Выбрать главу

— Из этого следует: побольше клубнички в угоду подозрительному вкусу некоторой части читателей. Но, во-первых, для большинства читателей вовсе не безразлично, какую воду они будут пить, а во-вторых, вкусы, отношение читателей к действительности тоже нужно воспитывать, очищать. Из того, что есть любители порнографии, вовсе не следует, что нужно потрафлять этой мрази и заодно развращать тех, кто не заражен гадостью.

— При чем тут порнография? Кто тебе предлагает порнографию? — взвился Нурин. — Что это за манера утрировать все до абсурда!

Во дворе появился Виктор Капитанаки, простоволосый, в полосатой тельняшке, старом матросском клеше и разбитых кожаных сандалиях; сбросил у крыльца Марусиной мазанки черный мешок с древесным углем для мангалки — переносного маленького очага, — подергал дверь мазанки, убедился, что Маруся еще не вернулась из госпиталя, подошел и, поздоровавшись, оперся на каменную ограду двора, прислушиваясь к спору журналистов.

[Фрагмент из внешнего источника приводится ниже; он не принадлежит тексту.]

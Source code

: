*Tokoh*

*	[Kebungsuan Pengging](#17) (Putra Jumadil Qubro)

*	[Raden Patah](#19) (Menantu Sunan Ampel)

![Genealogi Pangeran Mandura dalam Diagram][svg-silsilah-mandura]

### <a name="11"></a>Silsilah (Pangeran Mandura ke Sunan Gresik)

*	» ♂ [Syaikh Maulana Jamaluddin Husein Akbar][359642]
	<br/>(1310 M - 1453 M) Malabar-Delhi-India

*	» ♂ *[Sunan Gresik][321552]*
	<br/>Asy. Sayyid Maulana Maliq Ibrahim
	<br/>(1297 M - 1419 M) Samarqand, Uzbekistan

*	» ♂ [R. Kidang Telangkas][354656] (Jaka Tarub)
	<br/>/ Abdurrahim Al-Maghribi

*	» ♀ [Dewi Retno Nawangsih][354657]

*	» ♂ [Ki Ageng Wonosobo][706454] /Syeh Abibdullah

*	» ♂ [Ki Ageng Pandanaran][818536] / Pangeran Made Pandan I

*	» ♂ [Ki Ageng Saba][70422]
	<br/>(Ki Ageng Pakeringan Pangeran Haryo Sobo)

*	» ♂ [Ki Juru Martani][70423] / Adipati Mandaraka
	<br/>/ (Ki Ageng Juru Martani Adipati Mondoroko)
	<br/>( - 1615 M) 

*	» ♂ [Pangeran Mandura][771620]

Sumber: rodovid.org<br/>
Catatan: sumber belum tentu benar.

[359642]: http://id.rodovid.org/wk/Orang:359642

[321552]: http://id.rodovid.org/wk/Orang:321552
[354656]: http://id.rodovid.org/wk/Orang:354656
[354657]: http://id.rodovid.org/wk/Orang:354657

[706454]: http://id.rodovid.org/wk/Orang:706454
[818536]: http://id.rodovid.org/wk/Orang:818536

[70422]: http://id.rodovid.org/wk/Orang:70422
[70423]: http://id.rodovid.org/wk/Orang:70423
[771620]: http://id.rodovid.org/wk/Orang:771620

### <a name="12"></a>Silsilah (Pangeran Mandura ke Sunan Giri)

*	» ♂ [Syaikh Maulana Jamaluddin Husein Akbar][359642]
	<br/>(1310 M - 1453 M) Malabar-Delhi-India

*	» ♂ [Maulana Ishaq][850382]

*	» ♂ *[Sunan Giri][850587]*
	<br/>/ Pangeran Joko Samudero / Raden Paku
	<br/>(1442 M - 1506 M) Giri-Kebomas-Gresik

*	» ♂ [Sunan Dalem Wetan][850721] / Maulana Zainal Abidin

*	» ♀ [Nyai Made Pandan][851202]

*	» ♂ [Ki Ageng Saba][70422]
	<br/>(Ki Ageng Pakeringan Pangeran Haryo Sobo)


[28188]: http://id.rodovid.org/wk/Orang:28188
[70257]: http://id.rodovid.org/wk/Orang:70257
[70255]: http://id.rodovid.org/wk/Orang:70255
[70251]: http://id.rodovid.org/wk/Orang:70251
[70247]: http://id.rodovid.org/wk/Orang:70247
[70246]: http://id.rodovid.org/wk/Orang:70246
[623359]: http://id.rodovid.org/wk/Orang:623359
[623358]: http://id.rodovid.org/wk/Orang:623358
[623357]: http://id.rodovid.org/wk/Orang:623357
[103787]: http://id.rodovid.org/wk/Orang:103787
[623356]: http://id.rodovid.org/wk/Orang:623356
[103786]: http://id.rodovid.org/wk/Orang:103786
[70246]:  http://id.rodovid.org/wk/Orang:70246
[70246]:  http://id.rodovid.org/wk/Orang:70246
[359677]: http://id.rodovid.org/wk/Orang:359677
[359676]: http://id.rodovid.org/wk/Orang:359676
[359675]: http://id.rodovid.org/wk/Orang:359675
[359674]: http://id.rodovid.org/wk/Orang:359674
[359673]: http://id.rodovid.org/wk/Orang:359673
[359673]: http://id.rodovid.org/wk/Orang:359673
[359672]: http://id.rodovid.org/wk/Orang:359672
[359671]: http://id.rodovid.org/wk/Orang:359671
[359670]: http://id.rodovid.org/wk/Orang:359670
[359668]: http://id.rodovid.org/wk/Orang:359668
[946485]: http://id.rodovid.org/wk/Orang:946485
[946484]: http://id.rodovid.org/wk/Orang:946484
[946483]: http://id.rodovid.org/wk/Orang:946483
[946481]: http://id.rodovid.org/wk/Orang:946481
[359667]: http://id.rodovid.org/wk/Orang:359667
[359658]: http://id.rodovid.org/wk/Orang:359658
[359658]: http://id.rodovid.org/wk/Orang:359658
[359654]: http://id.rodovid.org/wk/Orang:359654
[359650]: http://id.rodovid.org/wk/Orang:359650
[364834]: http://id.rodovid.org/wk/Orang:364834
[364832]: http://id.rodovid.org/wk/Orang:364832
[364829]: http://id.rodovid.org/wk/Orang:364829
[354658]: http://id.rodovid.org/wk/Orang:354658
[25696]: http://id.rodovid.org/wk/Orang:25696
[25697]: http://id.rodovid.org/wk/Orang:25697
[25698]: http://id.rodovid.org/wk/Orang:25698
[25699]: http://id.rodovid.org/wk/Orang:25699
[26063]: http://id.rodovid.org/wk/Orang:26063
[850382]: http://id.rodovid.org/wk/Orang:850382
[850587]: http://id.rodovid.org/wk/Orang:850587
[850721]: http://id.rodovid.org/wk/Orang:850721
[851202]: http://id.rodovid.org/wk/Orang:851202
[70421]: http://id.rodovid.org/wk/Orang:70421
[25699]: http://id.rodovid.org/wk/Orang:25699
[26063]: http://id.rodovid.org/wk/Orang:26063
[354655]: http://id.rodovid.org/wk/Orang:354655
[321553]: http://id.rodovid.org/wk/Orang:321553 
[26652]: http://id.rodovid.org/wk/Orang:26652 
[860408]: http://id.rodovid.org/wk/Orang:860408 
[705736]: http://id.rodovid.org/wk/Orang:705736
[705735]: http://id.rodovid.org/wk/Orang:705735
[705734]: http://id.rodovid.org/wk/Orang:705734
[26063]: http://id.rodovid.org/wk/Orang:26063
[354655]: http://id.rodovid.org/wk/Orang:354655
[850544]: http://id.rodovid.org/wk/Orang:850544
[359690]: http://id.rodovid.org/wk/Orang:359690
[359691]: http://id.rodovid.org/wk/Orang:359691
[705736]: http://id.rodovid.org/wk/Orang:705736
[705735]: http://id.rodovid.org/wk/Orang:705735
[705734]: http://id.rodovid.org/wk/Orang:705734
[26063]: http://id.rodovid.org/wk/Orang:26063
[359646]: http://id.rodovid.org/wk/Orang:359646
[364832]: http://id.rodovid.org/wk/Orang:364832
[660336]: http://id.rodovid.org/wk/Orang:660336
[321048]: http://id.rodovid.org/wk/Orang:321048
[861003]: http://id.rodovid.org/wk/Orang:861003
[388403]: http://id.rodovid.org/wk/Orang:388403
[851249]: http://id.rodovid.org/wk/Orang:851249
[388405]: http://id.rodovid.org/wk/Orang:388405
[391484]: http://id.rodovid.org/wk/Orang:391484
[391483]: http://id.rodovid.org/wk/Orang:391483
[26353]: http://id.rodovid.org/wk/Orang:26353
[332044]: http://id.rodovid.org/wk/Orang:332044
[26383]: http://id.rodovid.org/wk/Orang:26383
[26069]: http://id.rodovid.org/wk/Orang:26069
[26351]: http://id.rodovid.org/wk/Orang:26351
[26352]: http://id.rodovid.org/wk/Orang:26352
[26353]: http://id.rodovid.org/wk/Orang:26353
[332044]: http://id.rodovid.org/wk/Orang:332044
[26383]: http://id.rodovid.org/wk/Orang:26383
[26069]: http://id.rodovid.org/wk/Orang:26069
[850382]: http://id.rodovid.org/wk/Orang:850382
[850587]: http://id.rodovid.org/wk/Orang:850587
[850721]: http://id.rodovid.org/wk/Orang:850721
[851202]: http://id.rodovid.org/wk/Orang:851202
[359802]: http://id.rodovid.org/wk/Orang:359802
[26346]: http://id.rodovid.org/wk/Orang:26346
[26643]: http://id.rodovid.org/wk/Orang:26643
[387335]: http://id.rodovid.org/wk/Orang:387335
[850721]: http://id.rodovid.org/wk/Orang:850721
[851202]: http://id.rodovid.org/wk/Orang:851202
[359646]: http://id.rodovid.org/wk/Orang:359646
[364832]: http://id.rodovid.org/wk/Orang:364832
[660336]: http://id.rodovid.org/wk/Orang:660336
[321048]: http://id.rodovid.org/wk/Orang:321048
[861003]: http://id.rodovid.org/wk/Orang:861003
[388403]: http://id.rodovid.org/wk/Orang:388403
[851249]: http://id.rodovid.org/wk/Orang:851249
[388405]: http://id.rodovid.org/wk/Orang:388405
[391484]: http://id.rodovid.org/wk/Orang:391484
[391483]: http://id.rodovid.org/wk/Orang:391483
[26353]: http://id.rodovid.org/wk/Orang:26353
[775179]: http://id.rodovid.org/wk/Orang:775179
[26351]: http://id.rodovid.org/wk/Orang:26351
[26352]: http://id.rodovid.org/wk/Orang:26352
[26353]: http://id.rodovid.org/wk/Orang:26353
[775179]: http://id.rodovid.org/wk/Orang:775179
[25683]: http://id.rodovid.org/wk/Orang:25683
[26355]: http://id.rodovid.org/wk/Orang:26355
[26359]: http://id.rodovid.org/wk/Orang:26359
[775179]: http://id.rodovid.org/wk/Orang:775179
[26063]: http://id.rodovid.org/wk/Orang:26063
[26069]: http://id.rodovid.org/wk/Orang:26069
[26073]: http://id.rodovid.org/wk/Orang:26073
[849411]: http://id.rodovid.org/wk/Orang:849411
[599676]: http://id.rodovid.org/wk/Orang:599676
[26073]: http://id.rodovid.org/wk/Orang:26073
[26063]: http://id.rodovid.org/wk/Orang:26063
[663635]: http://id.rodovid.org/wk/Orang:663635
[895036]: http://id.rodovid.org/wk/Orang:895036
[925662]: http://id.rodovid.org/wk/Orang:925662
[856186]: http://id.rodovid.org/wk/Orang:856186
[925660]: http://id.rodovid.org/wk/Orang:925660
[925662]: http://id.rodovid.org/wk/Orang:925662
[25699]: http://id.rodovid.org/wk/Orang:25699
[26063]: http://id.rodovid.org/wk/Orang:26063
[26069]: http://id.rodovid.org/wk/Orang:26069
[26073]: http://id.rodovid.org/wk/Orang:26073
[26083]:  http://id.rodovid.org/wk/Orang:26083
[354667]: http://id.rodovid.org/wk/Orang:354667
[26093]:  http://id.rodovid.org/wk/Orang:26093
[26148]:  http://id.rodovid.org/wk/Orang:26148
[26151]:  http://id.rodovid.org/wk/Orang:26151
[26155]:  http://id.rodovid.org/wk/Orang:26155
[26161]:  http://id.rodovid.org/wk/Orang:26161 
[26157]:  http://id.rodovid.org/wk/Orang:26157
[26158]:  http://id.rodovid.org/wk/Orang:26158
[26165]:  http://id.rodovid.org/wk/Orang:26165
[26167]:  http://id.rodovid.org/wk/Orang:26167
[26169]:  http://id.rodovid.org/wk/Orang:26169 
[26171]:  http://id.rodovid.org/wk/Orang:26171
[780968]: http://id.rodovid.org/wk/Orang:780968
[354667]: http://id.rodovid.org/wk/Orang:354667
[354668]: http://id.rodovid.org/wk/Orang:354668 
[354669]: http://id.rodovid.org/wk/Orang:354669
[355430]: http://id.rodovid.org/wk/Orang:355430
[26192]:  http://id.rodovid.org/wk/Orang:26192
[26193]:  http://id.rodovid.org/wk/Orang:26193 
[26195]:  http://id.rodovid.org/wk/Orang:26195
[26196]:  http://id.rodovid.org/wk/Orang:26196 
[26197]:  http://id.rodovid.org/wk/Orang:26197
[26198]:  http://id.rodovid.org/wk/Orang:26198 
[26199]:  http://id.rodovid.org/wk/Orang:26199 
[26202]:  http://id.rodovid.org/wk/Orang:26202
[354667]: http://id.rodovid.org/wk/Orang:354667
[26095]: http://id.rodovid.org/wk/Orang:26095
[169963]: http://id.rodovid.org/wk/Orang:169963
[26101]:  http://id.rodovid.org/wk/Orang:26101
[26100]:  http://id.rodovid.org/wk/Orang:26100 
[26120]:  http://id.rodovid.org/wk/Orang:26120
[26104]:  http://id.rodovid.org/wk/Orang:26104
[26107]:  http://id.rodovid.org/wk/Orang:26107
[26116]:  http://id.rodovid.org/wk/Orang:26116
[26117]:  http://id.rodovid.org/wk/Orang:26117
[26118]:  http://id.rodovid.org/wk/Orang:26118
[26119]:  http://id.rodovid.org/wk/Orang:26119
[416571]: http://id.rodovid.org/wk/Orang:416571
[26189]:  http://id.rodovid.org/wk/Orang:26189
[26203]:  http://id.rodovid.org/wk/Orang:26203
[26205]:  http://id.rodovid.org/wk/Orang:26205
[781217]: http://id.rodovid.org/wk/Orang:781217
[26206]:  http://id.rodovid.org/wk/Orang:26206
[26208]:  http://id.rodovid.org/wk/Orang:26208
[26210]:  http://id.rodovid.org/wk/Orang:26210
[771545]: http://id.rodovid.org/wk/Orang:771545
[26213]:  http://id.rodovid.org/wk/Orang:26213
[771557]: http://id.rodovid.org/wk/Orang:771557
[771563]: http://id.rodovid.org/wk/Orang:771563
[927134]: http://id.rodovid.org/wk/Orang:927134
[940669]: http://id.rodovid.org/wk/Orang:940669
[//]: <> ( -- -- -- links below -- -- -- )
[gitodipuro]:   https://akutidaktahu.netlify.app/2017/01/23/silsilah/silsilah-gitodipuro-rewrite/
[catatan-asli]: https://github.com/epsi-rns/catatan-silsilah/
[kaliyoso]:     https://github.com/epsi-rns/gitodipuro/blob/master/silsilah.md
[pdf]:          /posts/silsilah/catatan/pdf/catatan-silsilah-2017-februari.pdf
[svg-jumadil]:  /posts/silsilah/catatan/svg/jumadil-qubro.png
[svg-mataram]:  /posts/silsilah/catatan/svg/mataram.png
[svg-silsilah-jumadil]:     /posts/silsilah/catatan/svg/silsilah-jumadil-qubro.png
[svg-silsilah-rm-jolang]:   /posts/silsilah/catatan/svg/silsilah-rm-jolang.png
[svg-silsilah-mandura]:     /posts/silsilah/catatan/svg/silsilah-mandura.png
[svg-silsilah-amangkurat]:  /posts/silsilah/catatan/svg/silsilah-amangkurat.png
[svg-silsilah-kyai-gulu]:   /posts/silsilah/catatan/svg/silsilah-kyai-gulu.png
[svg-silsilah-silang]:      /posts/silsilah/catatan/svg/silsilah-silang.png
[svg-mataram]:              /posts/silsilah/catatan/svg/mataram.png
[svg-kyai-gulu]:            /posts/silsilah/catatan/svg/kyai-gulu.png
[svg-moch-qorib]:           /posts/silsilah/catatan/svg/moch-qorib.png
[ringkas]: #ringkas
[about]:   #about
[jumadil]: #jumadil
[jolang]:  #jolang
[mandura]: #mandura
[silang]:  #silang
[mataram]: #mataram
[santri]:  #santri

Степан незаметно наблюдал за парнем, за нареченным Маруси. Нареченный и помолвленный! После ночной стычки у крыльца Марусиной мазанки Степан не обращал внимания на Виктора, видел его, не замечая, но видел почти каждый день либо щеголеватым, когда Виктор приходил звать Марусю на бульвар, в кино — звать безуспешно, — либо вот в этой тельняшке, давно не стиранной тельняшке, в этом клеше… Маруся с ним не разговаривала, не благодарила за те маленькие услуги, которые ей оказывал Виктор, и он слонялся по двору, либо сидел под кипарисом, убивая время. Теперь он слушал спорщиков, глядя себе под ноги, засунув руки в карманы, занятый своими мыслями, а может быть, и ни о чем не думая.

Нурин продолжал бушевать.

— Не понимаю, отказываюсь понимать! — кричал он, бегая вокруг Степана. — Зачем нужно ставить на голову то, что крепко стояло на ногах от сотворения мира? Наши газеты перестают информировать. Сегодня и завтра ругань в адрес кулаков, шум о героях труда, повелительное наклонение в заголовках: расширить, покончить, выполнить, сделать, добиться… Шум о чем угодно, но только не о жизни.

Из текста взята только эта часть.